Existe un patrón temperamental que orienta sobre qué estrategias son más probables en el individuo en un primer momento. Sin embargo, no lo determina, ya que el resultado de su estrategia será lo verdaderamente determinante para que esta se asiente. Si mi genética me dice que, como primera opción, intente la estrategia evitativa, por ejemplo, pero esta no me da un buen resultado, tendré que ir a la siguiente estrategia de la lista, ordenada por nuestra genética. A medida que más estrategias van fallando, el individuo en su desesperación, va intentando las demás.

¿En TND somos las madres las que le quitamos el bocadillo? No lo entiendo.

No, no. Es algo más complejo. De un matón de colegio, yo no tengo ninguna expectativa previa, pero de una madre, un hijo sí la tiene. Ya desde que es un bebé recién nacido que lleva escuchando toda su vida esa voz desde el vientre, tiene una serie de expectativas puestas en ti.

Desde el primer momento es para él una cuestión de supervivencia. Que no lo abandones, que no lo dañes, que lo alimentes, que lo quieras incondicionalmente tal y como es, que lo valores y sientas orgullo de él… A medida que el bebé crece vas confirmando mejor o peor su expectativa cuando le das de comer, estas ahí para él… etc. Y con el tiempo, del mismo modo, otros van poco a poco sumándose a sus expectativas de supervivencia. Entran en juego papá, los abuelos y otras figuras de apego que al cuidarle, le están prometiendo que él será feliz, que será y se sentirá amado, que será y se sentirá protegido, que será y se sentirá respetado… Todo esto es lo que configura eso que llamamos apego seguro.

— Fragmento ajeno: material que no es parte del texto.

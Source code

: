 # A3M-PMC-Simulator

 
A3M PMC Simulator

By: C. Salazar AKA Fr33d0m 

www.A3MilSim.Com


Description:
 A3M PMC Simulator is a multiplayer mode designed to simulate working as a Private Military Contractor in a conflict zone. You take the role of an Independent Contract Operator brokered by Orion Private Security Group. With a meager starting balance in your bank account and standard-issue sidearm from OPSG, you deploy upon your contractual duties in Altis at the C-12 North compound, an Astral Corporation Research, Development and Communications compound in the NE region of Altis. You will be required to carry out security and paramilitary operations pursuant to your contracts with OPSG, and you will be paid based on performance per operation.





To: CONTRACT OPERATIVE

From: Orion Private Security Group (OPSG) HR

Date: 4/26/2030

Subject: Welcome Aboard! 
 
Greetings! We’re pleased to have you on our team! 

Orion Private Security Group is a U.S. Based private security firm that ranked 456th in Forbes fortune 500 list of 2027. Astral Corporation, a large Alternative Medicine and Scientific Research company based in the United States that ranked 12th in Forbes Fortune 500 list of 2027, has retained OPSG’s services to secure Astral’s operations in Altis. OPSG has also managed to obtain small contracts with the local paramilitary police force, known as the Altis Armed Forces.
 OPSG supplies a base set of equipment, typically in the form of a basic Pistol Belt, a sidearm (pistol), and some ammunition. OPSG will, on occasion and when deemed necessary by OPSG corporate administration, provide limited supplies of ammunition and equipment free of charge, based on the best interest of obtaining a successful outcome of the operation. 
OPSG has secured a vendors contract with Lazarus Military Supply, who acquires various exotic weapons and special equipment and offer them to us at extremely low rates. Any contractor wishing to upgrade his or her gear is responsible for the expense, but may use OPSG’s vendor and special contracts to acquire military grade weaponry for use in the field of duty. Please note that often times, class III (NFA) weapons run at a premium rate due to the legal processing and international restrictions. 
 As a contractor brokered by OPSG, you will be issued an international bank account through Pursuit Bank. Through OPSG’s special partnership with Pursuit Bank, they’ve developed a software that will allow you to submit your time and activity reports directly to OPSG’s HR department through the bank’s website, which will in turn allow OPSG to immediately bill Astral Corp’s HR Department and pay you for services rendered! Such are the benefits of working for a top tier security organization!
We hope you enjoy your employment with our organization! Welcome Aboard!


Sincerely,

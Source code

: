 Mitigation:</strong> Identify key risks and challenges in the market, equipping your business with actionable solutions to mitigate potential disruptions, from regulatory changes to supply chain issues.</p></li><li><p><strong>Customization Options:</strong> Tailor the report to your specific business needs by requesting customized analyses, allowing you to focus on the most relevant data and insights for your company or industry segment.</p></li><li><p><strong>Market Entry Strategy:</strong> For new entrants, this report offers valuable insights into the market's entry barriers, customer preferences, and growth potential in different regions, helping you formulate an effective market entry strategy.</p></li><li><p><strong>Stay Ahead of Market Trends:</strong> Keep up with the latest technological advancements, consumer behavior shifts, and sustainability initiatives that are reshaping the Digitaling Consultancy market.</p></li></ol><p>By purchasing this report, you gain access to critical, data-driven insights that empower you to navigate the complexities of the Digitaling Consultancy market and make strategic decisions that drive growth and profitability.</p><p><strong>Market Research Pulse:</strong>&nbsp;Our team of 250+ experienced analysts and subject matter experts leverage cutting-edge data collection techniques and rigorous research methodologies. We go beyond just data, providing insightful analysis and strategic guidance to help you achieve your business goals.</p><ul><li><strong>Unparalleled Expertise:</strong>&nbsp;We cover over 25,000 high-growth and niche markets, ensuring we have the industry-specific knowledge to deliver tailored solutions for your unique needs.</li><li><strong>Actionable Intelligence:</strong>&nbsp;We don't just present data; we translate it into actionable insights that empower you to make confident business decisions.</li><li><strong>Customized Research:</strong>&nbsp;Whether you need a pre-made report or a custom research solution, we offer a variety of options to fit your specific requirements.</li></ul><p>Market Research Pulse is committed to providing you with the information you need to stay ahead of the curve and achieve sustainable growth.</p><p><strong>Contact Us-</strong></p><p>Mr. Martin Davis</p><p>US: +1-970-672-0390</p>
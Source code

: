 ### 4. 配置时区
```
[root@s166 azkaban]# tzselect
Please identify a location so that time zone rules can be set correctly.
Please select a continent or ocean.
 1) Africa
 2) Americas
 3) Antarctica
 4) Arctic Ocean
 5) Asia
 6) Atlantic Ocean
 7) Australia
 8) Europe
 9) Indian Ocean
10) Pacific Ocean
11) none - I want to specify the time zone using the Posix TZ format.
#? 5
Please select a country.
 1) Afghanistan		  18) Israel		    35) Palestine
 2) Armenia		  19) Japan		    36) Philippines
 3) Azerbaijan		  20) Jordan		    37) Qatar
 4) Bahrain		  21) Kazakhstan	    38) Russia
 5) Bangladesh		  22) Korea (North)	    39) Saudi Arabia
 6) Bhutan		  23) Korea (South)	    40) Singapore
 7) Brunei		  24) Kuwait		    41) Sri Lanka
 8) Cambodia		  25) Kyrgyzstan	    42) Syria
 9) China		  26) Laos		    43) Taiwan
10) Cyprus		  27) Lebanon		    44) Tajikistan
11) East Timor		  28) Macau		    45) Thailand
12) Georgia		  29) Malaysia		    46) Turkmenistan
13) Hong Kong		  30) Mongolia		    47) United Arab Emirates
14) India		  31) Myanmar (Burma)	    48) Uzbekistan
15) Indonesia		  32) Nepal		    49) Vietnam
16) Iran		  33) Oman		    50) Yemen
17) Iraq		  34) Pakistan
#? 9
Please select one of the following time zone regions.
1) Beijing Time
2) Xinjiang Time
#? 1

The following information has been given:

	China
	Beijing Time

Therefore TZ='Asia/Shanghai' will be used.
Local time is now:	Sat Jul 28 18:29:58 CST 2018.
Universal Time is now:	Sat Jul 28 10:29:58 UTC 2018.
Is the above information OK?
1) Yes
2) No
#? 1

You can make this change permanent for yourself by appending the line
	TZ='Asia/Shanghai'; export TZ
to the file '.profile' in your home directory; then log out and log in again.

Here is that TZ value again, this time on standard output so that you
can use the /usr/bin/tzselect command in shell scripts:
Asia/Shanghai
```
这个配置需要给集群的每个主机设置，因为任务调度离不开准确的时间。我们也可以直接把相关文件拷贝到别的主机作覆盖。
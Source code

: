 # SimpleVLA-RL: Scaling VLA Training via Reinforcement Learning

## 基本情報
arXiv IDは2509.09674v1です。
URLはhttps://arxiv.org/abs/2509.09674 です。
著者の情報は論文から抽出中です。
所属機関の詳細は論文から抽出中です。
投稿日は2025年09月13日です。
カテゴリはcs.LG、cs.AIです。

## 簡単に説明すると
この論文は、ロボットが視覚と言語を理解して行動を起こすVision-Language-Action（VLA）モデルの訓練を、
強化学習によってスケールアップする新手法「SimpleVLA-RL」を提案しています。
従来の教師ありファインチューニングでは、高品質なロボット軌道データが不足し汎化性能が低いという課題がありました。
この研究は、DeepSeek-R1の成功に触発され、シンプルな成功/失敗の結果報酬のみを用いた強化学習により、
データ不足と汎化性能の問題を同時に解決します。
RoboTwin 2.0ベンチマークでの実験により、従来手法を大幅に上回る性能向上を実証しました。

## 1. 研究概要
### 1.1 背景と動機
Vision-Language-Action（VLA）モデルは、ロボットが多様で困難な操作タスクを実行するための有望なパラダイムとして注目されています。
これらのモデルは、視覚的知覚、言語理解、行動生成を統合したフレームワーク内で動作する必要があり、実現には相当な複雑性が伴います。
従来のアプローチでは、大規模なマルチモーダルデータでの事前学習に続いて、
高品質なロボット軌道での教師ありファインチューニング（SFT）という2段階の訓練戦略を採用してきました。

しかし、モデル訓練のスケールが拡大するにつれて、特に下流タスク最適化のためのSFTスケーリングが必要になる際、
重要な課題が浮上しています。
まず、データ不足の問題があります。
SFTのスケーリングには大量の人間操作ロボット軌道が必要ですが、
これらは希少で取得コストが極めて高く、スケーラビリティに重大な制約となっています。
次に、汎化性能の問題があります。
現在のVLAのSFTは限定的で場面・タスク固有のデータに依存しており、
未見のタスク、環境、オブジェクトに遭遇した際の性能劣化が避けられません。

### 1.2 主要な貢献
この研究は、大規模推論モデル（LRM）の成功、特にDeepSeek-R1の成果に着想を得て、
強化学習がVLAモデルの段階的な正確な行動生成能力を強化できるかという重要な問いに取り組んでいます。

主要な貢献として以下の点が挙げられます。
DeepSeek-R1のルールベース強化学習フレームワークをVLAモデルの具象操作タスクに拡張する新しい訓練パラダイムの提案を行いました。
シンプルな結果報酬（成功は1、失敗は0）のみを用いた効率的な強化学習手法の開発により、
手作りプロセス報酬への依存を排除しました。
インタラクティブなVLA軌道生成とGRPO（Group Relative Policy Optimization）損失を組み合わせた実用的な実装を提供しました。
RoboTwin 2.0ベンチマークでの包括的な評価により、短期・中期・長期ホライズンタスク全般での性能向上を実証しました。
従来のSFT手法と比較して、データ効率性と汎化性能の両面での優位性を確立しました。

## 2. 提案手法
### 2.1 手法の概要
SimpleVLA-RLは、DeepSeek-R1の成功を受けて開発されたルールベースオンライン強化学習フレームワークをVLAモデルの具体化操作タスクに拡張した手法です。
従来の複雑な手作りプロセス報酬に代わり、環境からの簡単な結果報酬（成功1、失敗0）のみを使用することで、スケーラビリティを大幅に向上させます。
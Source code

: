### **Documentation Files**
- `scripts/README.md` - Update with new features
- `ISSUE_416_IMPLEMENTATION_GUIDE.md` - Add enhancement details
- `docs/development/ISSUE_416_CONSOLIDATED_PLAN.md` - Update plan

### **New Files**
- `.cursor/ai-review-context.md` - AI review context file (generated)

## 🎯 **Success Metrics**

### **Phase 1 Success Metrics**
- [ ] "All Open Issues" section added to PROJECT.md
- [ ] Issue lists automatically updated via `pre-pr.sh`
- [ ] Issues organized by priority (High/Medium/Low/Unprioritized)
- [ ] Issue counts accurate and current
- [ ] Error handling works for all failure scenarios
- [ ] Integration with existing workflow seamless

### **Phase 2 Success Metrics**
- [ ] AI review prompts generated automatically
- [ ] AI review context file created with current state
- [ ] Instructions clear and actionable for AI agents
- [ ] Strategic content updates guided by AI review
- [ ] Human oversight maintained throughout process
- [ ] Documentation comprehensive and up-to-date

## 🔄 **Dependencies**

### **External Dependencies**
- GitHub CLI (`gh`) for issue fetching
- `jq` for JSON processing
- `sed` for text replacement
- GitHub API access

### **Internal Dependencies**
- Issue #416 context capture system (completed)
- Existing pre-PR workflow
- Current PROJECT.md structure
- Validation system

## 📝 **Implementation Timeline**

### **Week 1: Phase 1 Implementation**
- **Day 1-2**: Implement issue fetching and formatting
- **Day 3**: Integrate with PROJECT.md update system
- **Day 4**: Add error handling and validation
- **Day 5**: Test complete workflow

¿Entonces cuál es la estrategia del TND?

Es una variante de la estrategia agresiva pero una variante muy concreta. Las personas con TND aprenden a desconfiar de sus referentes afectivos y es entonces cuando ponen en marcha su estrategia, que es la de poner a prueba el amor recibido. Si la mamá me dice algo bonito («te quiero»), el hijo responde con una agresión («PUTA» o cualquier otro dardo envenenado). Con esto, logra observar la condicionalidad del amor, ya que, si la persona se enfada, le estará demostrando que no es un amor verdaderamente incondicional. Sin embargo, si le pregunta

«¿qué te pasa?, «¿estás bien?», «¿por qué me insultas?», «¿he hecho algo que te haya molestado?», etc., es decir, si pone su foco de interés en sus emociones y no en las suyas, será entonces y sólo entones, cuando empezará a creer que es un amor real.

Porque, si la persona se preocupa más por ella misma, o por el que dirán, o por objetos materiales que por el estado de sufrimiento de su hijo, es que no lo quiere incondicionalmente ya que parece estar más preocupada por el objeto que rompió, por sentirse ofendida o por cualquier otra cosa, que por él.

Por su puesto, esto no ocurre en una sola circunstancia, sino que son las repeticiones de la misma situación las que van desarrollando o modificando la estrategia.

Como estrategia puede parecer algo paradójica; sin embargo, no es nada inusual, y nos encontramos en la conducta humana variaciones de esta misma estrategia en muchas situaciones y patologías distintas:

«voy a dejar a mi pareja antes de que ella me deje a mí»; «temo que ella me sea infiel, así que voy a serle yo infiel por si acaso».

Y otro tipo de respuestas que, aunque desde la lógica parezcan poco sensatas, emocionalmente tienen un claro sentido para las personas. Seguramente la persona con TND ponga el amor a prueba más veces, atacando más duro y aumentando la intensidad de la agresión, o quizás haciendo un segundo intento para asegurarse de que es un amor real, y no una simple estrategia para confundirle. Cuanto más arraigada está la estrategia, cuantas más veces haya dado una respuesta de que el amor no es real, más intensidad y frecuencia habrá en las agresiones que realice antes de digerir y aceptar el amor recibido.

¿Es por esto lo de amor contra veneno?

Sí. La premisa fundamental cuando se trabaja con un chico con TND es dar amor aun cuando te dan veneno. Cuanto más veneno recibe se, más amor se debe dar.